'A tightrope act of the highest order': Financial analysts' verdict on the Spotify IPO and the streaming giant's future

'A tightrope act of the highest order': Financial analysts' verdict on the Spotify IPO and the streaming giant's future

It’s D-Day for Spotify and CEO Daniel Ek. Ahead of the company’s direct listing on the New York Stock Exchange, Music Week rounds up the opinion and analysis from analysts and the financial commentators…

The Wall Street Journal, Maureen Farrell
“The 35-year-old Swedish CEO faces the daunting task of making his company profitable while fending off streaming competition from tech giants such as Apple Inc, Alphabet Inc’s Google and Amazon.com Inc. Investors are counting on Mr. Ek to innovate and differentiate Spotify’s offerings and gain a foothold in scaling the service onto users’ smartphones in new markets.”

Mark Mulligan, Midia Research
“Arguably the most anticipated day in the history of digital music is upon us. By the end of it we will have the first hint at whether Spotify is going to fall at the Snap Inc. or Facebook end of the spectrum of promising tech IPO, or DPO in the case of Spotify… Right now, Spotify has soft power (playlist curation, user-level data, subscriber relationships etc.). Spotify’s long-term future will depend on it building out its hard power and bringing it to bear in a way that brings positives both for it and for its industry partners. That will be a tightrope act of the highest order.”

Financial Times
“There is bullish sentiment about the company in spite of the recent downdraft for Big Tech shares on Wall Street. MKM Partners, for example, has initiated coverage on the stock with a target price of $200 a share, while RBC set a $220 price target.”

Reuters Breakingviews, Jennifer Saba
“It’s admirable that Ek is forgoing an IPO. By doing so he is allowing for his employees to sell shares without the constraints of a lockup period that can artificially prop up a company’s value. Instead Spotify is attempting to get at its true worth faster. The trouble is the market uncertainties are likely to add up to a heap of volatility.”

Zacks, Ryan McQueeney
“Spotify is the world's largest music streaming platform, and that type of global exposure is sure to attract plenty of investors. But the company's unusual public debut also raises questions, and increasing costs - and competition from Apple, Pandora, and others - could keep some cautious types away.”

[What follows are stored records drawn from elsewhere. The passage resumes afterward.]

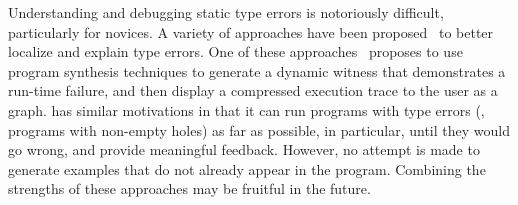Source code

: 




Understanding and debugging static type errors is notoriously difficult,
particularly for novices.
%
A variety of approaches have been
proposed~\cite{Seminal,ChenErwig2014,Pavlinovic2015,sherrloc} to better localize
and explain type errors.
%
One of these approaches~\cite{Seidel2016} proposes to use program synthesis techniques to generate a dynamic witness
that demonstrates a run-time failure, and then display a compressed execution
trace to the user as a graph.
%
\HazelnutLive{} has similar motivations in that it can run programs with type errors (\ie{}, programs with
non-empty holes) as far as possible, in particular, until they
would go wrong, and provide meaningful feedback. However, no attempt is made to generate examples that do not already appear in the program. 
%
Combining the strengths of these approaches may be fruitful in the future. 

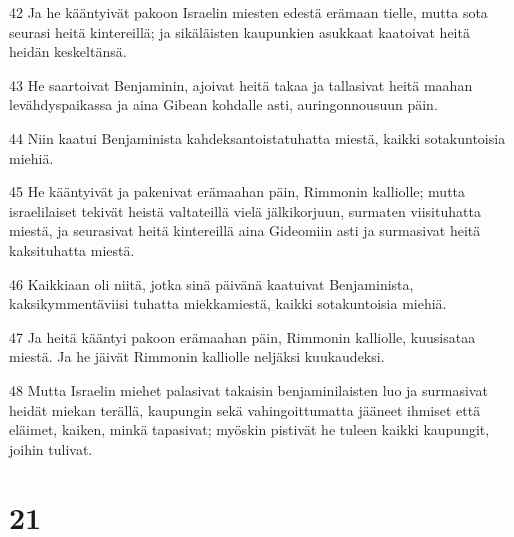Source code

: \par 42 Ja he kääntyivät pakoon Israelin miesten edestä erämaan tielle, mutta sota seurasi heitä kintereillä; ja sikäläisten kaupunkien asukkaat kaatoivat heitä heidän keskeltänsä.
\par 43 He saartoivat Benjaminin, ajoivat heitä takaa ja tallasivat heitä maahan levähdyspaikassa ja aina Gibean kohdalle asti, auringonnousuun päin.
\par 44 Niin kaatui Benjaminista kahdeksantoistatuhatta miestä, kaikki sotakuntoisia miehiä.
\par 45 He kääntyivät ja pakenivat erämaahan päin, Rimmonin kalliolle; mutta israelilaiset tekivät heistä valtateillä vielä jälkikorjuun, surmaten viisituhatta miestä, ja seurasivat heitä kintereillä aina Gideomiin asti ja surmasivat heitä kaksituhatta miestä.
\par 46 Kaikkiaan oli niitä, jotka sinä päivänä kaatuivat Benjaminista, kaksikymmentäviisi tuhatta miekkamiestä, kaikki sotakuntoisia miehiä.
\par 47 Ja heitä kääntyi pakoon erämaahan päin, Rimmonin kalliolle, kuusisataa miestä. Ja he jäivät Rimmonin kalliolle neljäksi kuukaudeksi.
\par 48 Mutta Israelin miehet palasivat takaisin benjaminilaisten luo ja surmasivat heidät miekan terällä, kaupungin sekä vahingoittumatta jääneet ihmiset että eläimet, kaiken, minkä tapasivat; myöskin pistivät he tuleen kaikki kaupungit, joihin tulivat.

\chapter{21}


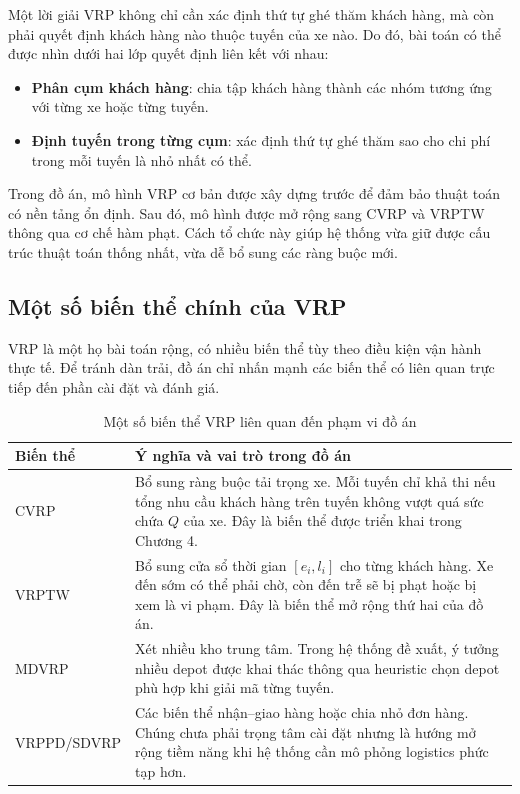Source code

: \documentclass[12pt,a4paper]{article}
\numberwithin{figure}{subsection}
\numberwithin{table}{subsection}
\begin{document}
Một lời giải VRP không chỉ cần xác định thứ tự ghé thăm khách hàng, mà còn phải quyết định khách hàng nào thuộc tuyến của xe nào. Do đó, bài toán có thể được nhìn dưới hai lớp quyết định liên kết với nhau:
\begin{itemize}[label={ $\circ$}, leftmargin=1.5cm]
    \item \textbf{Phân cụm khách hàng}: chia tập khách hàng thành các nhóm tương ứng với từng xe hoặc từng tuyến.
    \item \textbf{Định tuyến trong từng cụm}: xác định thứ tự ghé thăm sao cho chi phí trong mỗi tuyến là nhỏ nhất có thể.
\end{itemize}

Trong đồ án, mô hình VRP cơ bản được xây dựng trước để đảm bảo thuật toán có nền tảng ổn định. Sau đó, mô hình được mở rộng sang CVRP và VRPTW thông qua cơ chế hàm phạt. Cách tổ chức này giúp hệ thống vừa giữ được cấu trúc thuật toán thống nhất, vừa dễ bổ sung các ràng buộc mới.

\subsection{Một số biến thể chính của VRP}
VRP là một họ bài toán rộng, có nhiều biến thể tùy theo điều kiện vận hành thực tế. Để tránh dàn trải, đồ án chỉ nhấn mạnh các biến thể có liên quan trực tiếp đến phần cài đặt và đánh giá.

\begin{table}[htbp]
    \centering
    \caption{Một số biến thể VRP liên quan đến phạm vi đồ án}
    \label{tab:vrp_variants_compact}
    \renewcommand{\arraystretch}{1.35}
    \begin{tabular}{|p{3.7cm}|p{10.2cm}|}
        \hline
        \textbf{Biến thể} & \textbf{Ý nghĩa và vai trò trong đồ án} \\
        \hline
        CVRP & Bổ sung ràng buộc tải trọng xe. Mỗi tuyến chỉ khả thi nếu tổng nhu cầu khách hàng trên tuyến không vượt quá sức chứa $Q$ của xe. Đây là biến thể được triển khai trong Chương 4. \\
        \hline
        VRPTW & Bổ sung cửa sổ thời gian $[e_i,l_i]$ cho từng khách hàng. Xe đến sớm có thể phải chờ, còn đến trễ sẽ bị phạt hoặc bị xem là vi phạm. Đây là biến thể mở rộng thứ hai của đồ án. \\
        \hline
        MDVRP & Xét nhiều kho trung tâm. Trong hệ thống đề xuất, ý tưởng nhiều depot được khai thác thông qua heuristic chọn depot phù hợp khi giải mã từng tuyến. \\
        \hline
        VRPPD/SDVRP & Các biến thể nhận--giao hàng hoặc chia nhỏ đơn hàng. Chúng chưa phải trọng tâm cài đặt nhưng là hướng mở rộng tiềm năng khi hệ thống cần mô phỏng logistics phức tạp hơn. \\
        \hline
    \end{tabular}
\end{table}
\end{document}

Bloomberg Markets, Alex Barinka
“It could take hours after the market opens for Spotify shares to find a comfortable trading level and establish a valuation... Investors may have to wait a while to see if Spotify can pull off its dream of a stable, low drama listing.

TechCrunch, Katie Roof
“…In the long-run, Spotify’s performance in the stock market will largely depend on investor philosophies about the company and its business model. Some are concerned that Spotify will run the course of competitor Pandora, which has struggled on the stock market, partly due to hefty artist fees. Others argue that Spotify could be viewed as a Netflix, which has been successful at its entertainment licensing agreements.” 

CNN Money, Jill Disis and Seth Fiegerman
“…What's good for existing Spotify shareholders could be bad for those who invest once the company goes public. A huge number of shares hitting the market all at once could sink the stock price.”

City AM, Lucy White
“Spotify has said that recent private transactions have valued its shares at between $48.93 and $131.88, but brokers have initiated recommendations at $200 or more. This could place the business's IPO value in excess of $37bn. Yet it is unclear what investors will make of the music streaming business. Last week Spotify produced financial outlook estimates for the year ahead – it said revenue should grow by 20 to 30 per cent, but that it still expects to book an operating loss of €230m to €330m.”